L’altra visione, più liberale, punta maggiormente sull’immigrazione di giovani, quale rimedio al progressivo invecchiamento della popolazione.

Entrambe le visioni, che non dovrebbero essere alternative come a volte traspare dal dibattito politico, scontano dei limiti, come evidenzia il settimanale britannico

La visione conservatrice sembra ignorare il cambiamento di costumi che interessa le società occidentali, ma non solo, da decenni. Non si tratta affatto solo di un problema di soldi, considerato che il tasso di fertilità italiano, ad esempio, è diminuito nel tempo nonostante la crescita del reddito pro capite..Ecco perché i sussidi non bastano.

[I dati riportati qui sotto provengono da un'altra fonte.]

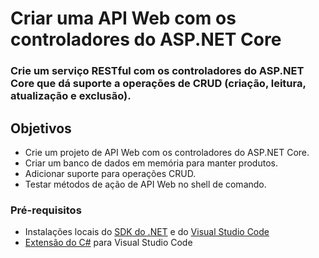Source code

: # Criar uma API Web com os controladores do ASP.NET Core

### Crie um serviço RESTful com os controladores do ASP.NET Core que dá suporte a operações de CRUD (criação, leitura, atualização e exclusão).
## Objetivos

- Crie um projeto de API Web com os controladores do ASP.NET Core.
- Criar um banco de dados em memória para manter produtos.
- Adicionar suporte para operações CRUD.
- Testar métodos de ação de API Web no shell de comando.


### Pré-requisitos
- Instalações locais do [SDK do .NET](https://dotnet.microsoft.com/download) e do [Visual Studio Code](https://code.visualstudio.com/)
- [Extensão do C#](https://marketplace.visualstudio.com/items?itemName=ms-dotnettools.csharp) para Visual Studio Code
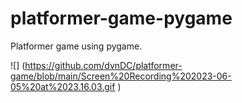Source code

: # platformer-game-pygame

 Platformer game using pygame. 


![]
(https://github.com/dvnDC/platformer-game/blob/main/Screen%20Recording%202023-06-05%20at%2023.16.03.gif
)
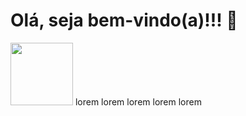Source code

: # Olá, seja bem-vindo(a)!!! 👋

<img src="https://octocat-generator-assets.githubusercontent.com/my-octocat-1633817974448.png" height="100"> lorem lorem lorem lorem lorem
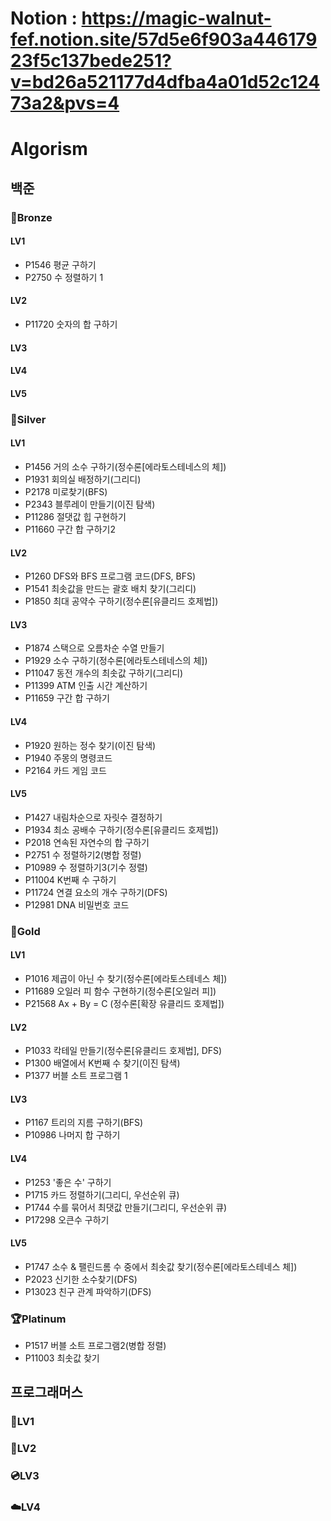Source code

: # Notion : https://magic-walnut-fef.notion.site/57d5e6f903a44617923f5c137bede251?v=bd26a521177d4dfba4a01d52c12473a2&pvs=4
# Algorism
## 백준
### 🥉Bronze
#### LV1
- P1546 평균 구하기
- P2750 수 정렬하기 1
#### LV2
- P11720 숫자의 합 구하기
#### LV3
#### LV4
#### LV5
### 🥈Silver
#### LV1
- P1456 거의 소수 구하기(정수론[에라토스테네스의 체])
- P1931 회의실 배정하기(그리디)
- P2178 미로찾기(BFS)
- P2343 블루레이 만들기(이진 탐색)
- P11286 절댓값 힙 구현하기
- P11660 구간 합 구하기2
#### LV2
- P1260 DFS와 BFS 프로그램 코드(DFS, BFS)
- P1541 최솟값을 만드는 괄호 배치 찾기(그리디)
- P1850 최대 공약수 구하기(정수론[유클리드 호제법])
#### LV3
- P1874 스택으로 오름차순 수열 만들기
- P1929 소수 구하기(정수론[에라토스테네스의 체])
- P11047 동전 개수의 최솟값 구하기(그리디)
- P11399 ATM 인출 시간 계산하기
- P11659 구간 합 구하기
#### LV4
- P1920 원하는 정수 찾기(이진 탐색)
- P1940 주몽의 명령코드
- P2164 카드 게임 코드
#### LV5
- P1427 내림차순으로 자릿수 결정하기
- P1934 최소 공배수 구하기(정수론[유클리드 호제법])
- P2018 연속된 자연수의 합 구하기
- P2751 수 정렬하기2(병합 정렬)
- P10989 수 정렬하기3(기수 정렬)
- P11004 K번째 수 구하기
- P11724 연결 요소의 개수 구하기(DFS)
- P12981 DNA 비밀번호 코드
### 🥇Gold
#### LV1
- P1016 제곱이 아닌 수 찾기(정수론[에라토스테네스 체])
- P11689 오일러 피 함수 구현하기(정수론[오일러 피])
- P21568 Ax + By = C (정수론[확장 유클리드 호제법])
#### LV2
- P1033 칵테일 만들기(정수론[유클리드 호제법], DFS)
- P1300 배열에서 K번째 수 찾기(이진 탐색)
- P1377 버블 소트 프로그램 1
#### LV3
- P1167 트리의 지름 구하기(BFS)
- P10986 나머지 합 구하기
#### LV4
- P1253 '좋은 수' 구하기
- P1715 카드 정렬하기(그리디, 우선순위 큐)
- P1744 수를 묶어서 최댓값 만들기(그리디, 우선순위 큐)
- P17298 오큰수 구하기
#### LV5
- P1747 소수 & 팰린드롬 수 중에서 최솟값 찾기(정수론[에라토스테네스 체])
- P2023 신기한 소수찾기(DFS)
- P13023 친구 관계 파악하기(DFS)
### 🏆Platinum
- P1517 버블 소트 프로그램2(병합 정렬)
- P11003 최솟값 찾기
## 프로그래머스
### 📰LV1
### 💾LV2
### 💿LV3
### ☁️LV4
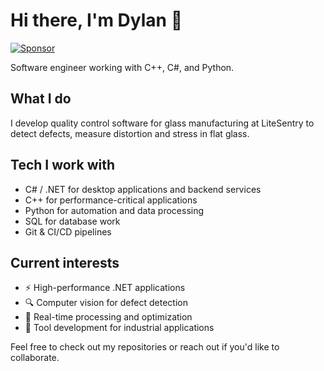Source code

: # Hi there, I'm Dylan 👋

[![Sponsor](https://img.shields.io/badge/Sponsor-%E2%9D%A4-lightgrey?logo=github)](https://github.com/sponsors/dylanparsons)

Software engineer working with C++, C#, and Python.

## What I do
I develop quality control software for glass manufacturing at LiteSentry to detect defects, measure distortion and stress in flat glass. 

## Tech I work with
- C# / .NET for desktop applications and backend services
- C++ for performance-critical applications 
- Python for automation and data processing
- SQL for database work
- Git & CI/CD pipelines

## Current interests
- ⚡ High-performance .NET applications
- 🔍 Computer vision for defect detection
- 🚀 Real-time processing and optimization
- 🔧 Tool development for industrial applications

Feel free to check out my repositories or reach out if you'd like to collaborate.

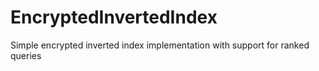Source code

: # EncryptedInvertedIndex
Simple encrypted inverted index implementation with support for ranked queries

A Singapore vengono erogati diverse migliaia di euro per nascita, che crescono dopo la nascita del secondogenito, oltre a notevoli agevolazioni per l’acquisto di abitazioni sussidiate. Eppure, il tasso di fertilità è pari a 1, lontanissimo dal tasso che eviterebbe il declino demografico (2.1).

Ma anche affidarsi unicamente all’immigrazione appare una scelta di corto respiro, considerato che il fenomeno è oramai globale e che, di conseguenza, i giovani in età da lavoro saranno sempre meno ovunque.

Il caso cinese come monito per la politica

I Governi fanno molta fatica a favorire la crescita del tasso di fertilità. Ma possono invece abbastanza agevolmente facilitarne la decrescita. Come noto, la Cina comunista ha per decenni limitato per legge il numero di figli procreabili per famiglia. Attualmente, è però alle prese anch’essa con un tasso di fertilità molto inferiore al 2.1. Un recente paper apparso sul Journal of the European Economic Association ha analizzato l’incidenza delle politiche del Governo cinese sul tasso di fertilità. L’elemento più interessante dello studio sembra essere un altro. Nonostante le limitazioni fossero rivolte alla popolazione Han, un effetto spillover ha interessato anche minoranze non soggette alle restrizioni che vivevano a stretto contatto con gli Han.

Tale effetto emulativo, che ha funzionato al ribasso, potrebbe funzionare anche al contrario? Se così fosse, l’aumento del tasso di fertilità in frange della popolazione potrebbe indurre anche altre coppier a puntare maggiormente alla procreazione. Tuttavia, ciò appare più difficile da raggiungere. Come scritto sopra, le risorse stanziate per erogare sussidi, incentivi, creare strutture per l’infanzia, sono necessarie, ancorché insufficienti. Paesi che siamo soliti pensare come molto più avanzati rispetto all’Italia in termini di welfare, hanno un tasso di fertilità sempre al di sotto del fatidico 2.1  e sono quindi destinati sempre più ad invecchiare. È il caso della Germania (1.6), della Svezia e della Danimarca (1.7).

calo demografico

Guardare il problema del calo demograico con occhi diversi

Tutti ricordiamo le previsioni sbagliate di Malthus sull’aumento della popolazione e sulle relative nefaste conseguenze. Se stessimo sbagliando ancora, eccedendo in pessimismo? I problemi derivanti dal declino demografico appaiono innegabili. Ma giustamente il The Economist enfatizza il ruolo della produttività e l’impatto su di essa dell’intelligenza artificiale. Siamo soliti pensare alle conseguenze negative dell’inverno demografico perché lo immaginiamo sempre a parità di condizioni attuali. Quindi se da tre lavoratori per pensionato si passa a due e, forse ben presto, ad un rapporto di uno a uno, diventa automatico pensare che ciò conduca il sistema ad una inevitabile insostenibilità. E da lì parte lo spauracchio delle città abbandonate, delle scuole chiuse, degli ospedali senza dottori ed infermieri.

Ma perché non pensare, invece, ad un aumento della produttività? Perché non a riforme del welfare più compatibili con la nuova piramide demografica?

Per il welfare forse abbiamo ancora un po’ di tempo per capire quale direzione debba prendere. Ma sulla produttività ne abbiamo ben poco. L’intelligenza artificiale, seppur con lati oscuri e con le note difficoltà di regolamentazione, può essere la risposta dell’intelligenza umana alle sfide del nostro tempo. E forse, per fare questo, le risorse maggiori dovrebbero essere dedicate al capitolo scuola e università.

Sarebbe un utilizzo più lungimirante delle scarse risorse pubbliche a disposizione, considerato che gli stanziamenti diretti ad incentivare la natalità sembrano funzionare come aiuto economico per le famiglie, ma non come fattore causale di incremento del tasso di fertilità.